Jason Fried, CEO of Basecamp, announcing that the bug fix update held by App Review has been released, and the company is trying something new:

Okay. We thought we were following Appleʼs unwritten rules for multi-platform SaaS products: No signups, no links, no mentions of where to sign up. Plenty of applications in the App Store work exactly like this today, including long-approved apps from Netflix, Google, Salesforce, and Nintendo.

But then Schiller said “One way that HEY could have gone… is to offer a free or paid version of the app with basic email reading features on the App Store, then separately offered an upgraded email service that worked with the Hey app on iOS on its own website.”

So we got down to it, and worked the weekend to get an update on Apple’s desk Monday morning. Our team did a great job implementing the product changes that Schiller asked for, and first thing this morning, right after we shipped 1.0.2 to our customers, we submitted 1.0.3 to the App Store for approval.

This new version introduces a new free option for the iOS app. Now users can sign up directly in-app for a free, temporary, randomized @hey.com email address that works for 14 days. Think of it like a temporary SIM card you buy when traveling. Or for when you don’t want to give out your real email address, like a short term “for sale” listing, like Craigslist does it.

This is a very clever feature and, I think, makes Hey’s service even more compelling. If its app was not rejected from the iOS App Store, I wonder if Hey would have introduced something like this at all. But this feature has not been tested against the App Store rules, so it remains to be seen if Apple will see it as an acceptable solution.

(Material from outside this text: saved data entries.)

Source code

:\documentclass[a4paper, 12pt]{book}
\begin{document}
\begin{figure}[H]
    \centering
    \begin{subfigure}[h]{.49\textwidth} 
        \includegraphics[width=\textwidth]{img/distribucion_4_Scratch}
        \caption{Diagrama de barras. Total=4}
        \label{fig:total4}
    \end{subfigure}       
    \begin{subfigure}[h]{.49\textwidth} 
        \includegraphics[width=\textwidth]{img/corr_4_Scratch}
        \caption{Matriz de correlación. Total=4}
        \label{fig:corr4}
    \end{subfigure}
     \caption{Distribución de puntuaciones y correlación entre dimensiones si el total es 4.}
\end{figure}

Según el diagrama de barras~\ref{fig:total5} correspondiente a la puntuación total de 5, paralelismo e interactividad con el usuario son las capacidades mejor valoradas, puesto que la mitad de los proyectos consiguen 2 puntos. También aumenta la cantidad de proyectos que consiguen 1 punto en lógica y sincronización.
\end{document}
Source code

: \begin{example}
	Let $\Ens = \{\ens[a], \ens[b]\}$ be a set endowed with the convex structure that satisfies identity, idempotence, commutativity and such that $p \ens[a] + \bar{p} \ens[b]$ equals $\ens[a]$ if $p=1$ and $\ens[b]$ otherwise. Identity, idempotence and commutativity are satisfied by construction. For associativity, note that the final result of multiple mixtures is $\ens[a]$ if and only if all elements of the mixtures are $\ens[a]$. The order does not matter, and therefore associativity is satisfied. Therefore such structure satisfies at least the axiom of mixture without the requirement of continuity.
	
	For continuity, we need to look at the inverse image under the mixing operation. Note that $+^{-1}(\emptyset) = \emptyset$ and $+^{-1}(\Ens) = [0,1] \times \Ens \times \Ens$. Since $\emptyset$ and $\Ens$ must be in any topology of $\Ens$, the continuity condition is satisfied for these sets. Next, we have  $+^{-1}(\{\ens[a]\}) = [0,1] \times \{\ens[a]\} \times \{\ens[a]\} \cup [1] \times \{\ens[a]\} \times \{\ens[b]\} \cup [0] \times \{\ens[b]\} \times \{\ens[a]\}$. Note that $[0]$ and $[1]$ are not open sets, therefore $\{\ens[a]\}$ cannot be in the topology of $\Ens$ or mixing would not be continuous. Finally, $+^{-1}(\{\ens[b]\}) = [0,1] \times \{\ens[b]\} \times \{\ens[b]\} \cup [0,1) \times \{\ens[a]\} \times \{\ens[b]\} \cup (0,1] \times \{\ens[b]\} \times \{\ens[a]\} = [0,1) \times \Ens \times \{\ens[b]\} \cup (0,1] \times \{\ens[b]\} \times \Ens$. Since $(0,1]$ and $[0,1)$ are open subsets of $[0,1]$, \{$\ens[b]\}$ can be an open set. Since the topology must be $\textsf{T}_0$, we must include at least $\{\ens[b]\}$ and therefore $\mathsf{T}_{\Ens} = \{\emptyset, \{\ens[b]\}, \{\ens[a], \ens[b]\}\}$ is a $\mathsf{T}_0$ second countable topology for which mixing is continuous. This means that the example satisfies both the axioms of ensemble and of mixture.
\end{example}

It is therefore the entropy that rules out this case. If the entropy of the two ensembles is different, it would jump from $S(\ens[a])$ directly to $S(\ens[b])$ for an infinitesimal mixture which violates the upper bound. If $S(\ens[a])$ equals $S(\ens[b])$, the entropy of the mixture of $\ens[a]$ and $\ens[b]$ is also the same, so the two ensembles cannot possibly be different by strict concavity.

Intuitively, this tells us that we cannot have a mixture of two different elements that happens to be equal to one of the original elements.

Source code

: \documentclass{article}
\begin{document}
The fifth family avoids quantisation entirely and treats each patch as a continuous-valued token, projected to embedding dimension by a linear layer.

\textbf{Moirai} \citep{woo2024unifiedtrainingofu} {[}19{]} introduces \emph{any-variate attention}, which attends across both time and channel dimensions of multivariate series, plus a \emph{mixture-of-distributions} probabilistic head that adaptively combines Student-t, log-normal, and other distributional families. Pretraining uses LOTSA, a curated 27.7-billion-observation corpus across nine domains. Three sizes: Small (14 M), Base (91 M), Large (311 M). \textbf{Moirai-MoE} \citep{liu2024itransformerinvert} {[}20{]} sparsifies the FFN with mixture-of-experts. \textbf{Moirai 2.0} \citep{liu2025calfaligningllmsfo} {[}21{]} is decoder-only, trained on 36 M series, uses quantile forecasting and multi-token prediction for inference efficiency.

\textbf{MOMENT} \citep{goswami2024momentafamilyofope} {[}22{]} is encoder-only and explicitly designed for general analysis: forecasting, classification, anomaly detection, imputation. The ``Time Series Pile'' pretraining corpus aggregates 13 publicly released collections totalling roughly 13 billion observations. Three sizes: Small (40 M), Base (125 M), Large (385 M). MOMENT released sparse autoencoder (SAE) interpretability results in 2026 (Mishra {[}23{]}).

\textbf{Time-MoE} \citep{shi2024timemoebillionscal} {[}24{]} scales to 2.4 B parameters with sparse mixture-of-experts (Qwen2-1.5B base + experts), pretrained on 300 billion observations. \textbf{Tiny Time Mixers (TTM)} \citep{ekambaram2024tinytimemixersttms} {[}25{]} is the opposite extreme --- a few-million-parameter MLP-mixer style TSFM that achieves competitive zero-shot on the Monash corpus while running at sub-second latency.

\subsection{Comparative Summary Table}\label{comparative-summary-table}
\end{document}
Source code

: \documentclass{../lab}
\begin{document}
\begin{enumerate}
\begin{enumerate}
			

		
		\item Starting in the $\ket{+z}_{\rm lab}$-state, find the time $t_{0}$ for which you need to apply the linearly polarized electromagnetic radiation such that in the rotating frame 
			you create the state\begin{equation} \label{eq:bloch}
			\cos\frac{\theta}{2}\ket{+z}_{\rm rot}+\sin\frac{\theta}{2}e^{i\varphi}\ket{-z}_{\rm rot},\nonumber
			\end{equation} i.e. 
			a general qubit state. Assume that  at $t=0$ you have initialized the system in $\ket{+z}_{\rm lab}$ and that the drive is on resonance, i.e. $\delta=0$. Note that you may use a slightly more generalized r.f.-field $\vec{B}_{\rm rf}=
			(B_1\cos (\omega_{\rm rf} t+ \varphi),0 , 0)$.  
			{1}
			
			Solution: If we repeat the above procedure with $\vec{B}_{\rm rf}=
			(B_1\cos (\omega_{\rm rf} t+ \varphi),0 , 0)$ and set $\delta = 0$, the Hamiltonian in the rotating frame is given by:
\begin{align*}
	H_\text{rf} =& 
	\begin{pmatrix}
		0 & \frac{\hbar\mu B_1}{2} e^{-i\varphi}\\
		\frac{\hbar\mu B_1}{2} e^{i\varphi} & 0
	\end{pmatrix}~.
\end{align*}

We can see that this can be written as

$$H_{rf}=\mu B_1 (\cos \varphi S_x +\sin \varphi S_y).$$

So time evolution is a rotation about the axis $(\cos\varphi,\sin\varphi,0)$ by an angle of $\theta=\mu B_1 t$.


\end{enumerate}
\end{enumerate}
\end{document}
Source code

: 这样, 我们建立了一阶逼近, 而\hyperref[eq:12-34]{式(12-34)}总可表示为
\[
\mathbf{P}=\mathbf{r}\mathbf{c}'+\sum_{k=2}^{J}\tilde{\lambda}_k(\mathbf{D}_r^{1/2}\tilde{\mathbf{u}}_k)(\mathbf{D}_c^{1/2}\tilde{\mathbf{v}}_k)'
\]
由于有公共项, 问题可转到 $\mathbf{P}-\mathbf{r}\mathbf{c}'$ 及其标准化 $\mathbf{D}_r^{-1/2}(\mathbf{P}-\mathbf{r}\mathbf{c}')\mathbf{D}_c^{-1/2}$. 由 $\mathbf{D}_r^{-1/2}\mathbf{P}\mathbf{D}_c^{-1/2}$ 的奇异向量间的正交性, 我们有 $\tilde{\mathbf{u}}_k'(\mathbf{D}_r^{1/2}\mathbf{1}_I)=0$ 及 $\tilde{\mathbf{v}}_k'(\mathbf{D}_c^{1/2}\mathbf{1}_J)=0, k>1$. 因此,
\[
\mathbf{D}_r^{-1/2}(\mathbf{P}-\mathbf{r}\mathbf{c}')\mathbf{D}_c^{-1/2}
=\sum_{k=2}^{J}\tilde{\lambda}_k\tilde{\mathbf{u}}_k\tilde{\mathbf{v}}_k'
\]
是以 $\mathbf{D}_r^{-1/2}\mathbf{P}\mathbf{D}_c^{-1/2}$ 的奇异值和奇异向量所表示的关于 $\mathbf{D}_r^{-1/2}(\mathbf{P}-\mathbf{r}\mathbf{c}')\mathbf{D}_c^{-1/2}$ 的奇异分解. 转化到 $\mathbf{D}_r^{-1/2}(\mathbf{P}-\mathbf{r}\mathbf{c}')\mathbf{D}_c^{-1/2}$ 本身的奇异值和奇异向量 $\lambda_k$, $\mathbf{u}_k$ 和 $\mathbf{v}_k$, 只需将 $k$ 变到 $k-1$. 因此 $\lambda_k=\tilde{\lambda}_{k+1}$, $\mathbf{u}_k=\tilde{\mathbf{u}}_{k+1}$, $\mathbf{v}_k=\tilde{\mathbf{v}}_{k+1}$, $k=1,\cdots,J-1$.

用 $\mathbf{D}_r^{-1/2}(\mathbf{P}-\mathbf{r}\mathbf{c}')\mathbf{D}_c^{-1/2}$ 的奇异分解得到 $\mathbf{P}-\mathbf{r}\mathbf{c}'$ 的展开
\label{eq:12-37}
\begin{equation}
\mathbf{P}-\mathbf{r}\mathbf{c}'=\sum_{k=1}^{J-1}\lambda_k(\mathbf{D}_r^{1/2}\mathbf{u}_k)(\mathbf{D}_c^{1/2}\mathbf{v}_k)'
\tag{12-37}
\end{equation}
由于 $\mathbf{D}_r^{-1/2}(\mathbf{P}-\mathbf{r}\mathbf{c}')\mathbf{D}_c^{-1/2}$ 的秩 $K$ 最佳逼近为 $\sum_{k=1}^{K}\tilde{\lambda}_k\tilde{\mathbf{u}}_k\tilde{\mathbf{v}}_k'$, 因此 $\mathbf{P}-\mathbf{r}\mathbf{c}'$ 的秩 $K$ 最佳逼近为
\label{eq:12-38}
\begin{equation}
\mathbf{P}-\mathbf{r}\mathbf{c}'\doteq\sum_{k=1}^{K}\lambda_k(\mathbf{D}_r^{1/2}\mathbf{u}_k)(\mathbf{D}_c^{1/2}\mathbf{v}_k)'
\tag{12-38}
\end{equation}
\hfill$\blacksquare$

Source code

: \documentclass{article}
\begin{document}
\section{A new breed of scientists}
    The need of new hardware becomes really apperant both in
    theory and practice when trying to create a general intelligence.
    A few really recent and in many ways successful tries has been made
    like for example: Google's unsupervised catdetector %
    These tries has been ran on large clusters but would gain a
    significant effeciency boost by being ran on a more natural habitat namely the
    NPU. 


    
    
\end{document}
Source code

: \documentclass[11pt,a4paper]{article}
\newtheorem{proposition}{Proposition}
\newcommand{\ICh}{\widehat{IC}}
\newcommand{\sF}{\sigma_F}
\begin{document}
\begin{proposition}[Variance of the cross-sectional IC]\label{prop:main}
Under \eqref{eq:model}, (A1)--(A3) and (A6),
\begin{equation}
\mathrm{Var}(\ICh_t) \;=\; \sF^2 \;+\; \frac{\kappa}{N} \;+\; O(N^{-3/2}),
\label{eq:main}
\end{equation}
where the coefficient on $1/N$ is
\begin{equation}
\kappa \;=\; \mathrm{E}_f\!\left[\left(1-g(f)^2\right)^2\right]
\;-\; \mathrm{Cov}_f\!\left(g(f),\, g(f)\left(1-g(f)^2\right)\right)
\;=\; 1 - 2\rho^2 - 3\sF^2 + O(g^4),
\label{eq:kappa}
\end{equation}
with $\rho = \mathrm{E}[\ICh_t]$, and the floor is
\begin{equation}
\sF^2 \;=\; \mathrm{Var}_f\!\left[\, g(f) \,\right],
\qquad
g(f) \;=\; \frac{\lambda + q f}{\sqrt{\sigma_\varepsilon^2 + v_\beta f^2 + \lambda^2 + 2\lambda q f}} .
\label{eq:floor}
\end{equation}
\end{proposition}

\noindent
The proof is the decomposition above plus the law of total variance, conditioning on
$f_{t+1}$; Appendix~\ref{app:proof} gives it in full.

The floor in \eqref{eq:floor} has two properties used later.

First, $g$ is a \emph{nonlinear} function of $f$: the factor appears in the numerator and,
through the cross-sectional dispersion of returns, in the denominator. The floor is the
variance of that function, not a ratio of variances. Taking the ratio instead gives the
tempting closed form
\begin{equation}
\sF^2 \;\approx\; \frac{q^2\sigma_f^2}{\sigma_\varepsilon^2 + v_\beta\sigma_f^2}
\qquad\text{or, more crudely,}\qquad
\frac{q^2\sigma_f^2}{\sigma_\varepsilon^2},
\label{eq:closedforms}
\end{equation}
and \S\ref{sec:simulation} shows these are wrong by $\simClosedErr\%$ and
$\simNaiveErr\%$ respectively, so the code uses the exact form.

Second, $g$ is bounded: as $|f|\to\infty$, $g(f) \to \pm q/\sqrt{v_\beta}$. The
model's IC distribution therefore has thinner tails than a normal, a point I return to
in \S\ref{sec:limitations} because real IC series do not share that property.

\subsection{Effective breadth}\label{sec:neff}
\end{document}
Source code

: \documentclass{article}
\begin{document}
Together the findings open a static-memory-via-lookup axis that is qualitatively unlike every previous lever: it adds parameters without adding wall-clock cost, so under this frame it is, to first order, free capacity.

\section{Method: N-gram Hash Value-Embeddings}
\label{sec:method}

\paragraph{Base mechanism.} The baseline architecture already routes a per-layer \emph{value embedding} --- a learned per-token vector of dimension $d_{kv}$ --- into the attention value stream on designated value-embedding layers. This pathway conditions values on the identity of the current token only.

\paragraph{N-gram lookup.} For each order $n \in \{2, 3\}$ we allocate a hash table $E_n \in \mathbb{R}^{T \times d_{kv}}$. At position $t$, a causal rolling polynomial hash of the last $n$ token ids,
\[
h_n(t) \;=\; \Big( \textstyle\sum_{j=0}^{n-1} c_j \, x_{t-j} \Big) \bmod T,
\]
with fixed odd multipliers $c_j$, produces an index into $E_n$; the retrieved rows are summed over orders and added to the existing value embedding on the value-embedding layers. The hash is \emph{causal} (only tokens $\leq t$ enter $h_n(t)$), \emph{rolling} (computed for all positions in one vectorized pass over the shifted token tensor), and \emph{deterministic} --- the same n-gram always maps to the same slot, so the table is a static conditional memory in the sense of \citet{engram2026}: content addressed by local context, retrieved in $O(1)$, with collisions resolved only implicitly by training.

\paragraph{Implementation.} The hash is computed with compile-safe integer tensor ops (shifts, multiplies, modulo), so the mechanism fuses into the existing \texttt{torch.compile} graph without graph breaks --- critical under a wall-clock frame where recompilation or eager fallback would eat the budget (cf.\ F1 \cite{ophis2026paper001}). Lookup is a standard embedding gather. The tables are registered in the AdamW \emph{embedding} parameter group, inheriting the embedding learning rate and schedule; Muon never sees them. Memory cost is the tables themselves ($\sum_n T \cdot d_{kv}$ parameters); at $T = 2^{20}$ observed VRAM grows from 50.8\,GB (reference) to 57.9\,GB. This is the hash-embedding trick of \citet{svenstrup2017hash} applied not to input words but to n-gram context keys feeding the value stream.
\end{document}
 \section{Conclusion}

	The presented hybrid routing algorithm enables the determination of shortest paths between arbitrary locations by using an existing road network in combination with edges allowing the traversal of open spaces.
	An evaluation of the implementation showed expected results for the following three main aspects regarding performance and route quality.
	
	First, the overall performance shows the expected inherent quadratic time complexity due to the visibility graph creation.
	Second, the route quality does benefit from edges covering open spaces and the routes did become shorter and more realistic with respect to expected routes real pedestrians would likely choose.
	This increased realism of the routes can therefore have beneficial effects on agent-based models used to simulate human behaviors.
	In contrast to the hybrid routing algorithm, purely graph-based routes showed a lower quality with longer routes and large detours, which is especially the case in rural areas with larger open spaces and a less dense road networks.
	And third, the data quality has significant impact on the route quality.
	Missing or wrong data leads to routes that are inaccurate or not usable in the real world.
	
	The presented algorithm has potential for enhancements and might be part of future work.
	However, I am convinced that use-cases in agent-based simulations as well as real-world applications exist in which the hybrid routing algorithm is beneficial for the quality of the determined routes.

Even if this improvement to the app is enough to make it sail through App Review, I don’t know that it’s fair to summarize this saga as Basecamp making lemonade from lemons. The possibility of a positive outcome does not necessarily warrant the bureaucratic struggle that created it. As of this morning, the rules of the App Store continue to be a reflection of Apple wanting to be right rather than happy. Hey’s difficulties are only different from the stories of countless developers only because they are being aired in public, and the cumulative effect indicates that changes ought to be made to the App Store so that developers want to be there, and not just because they must. At the very least, clear communication about different interpretations of rules must be a priority.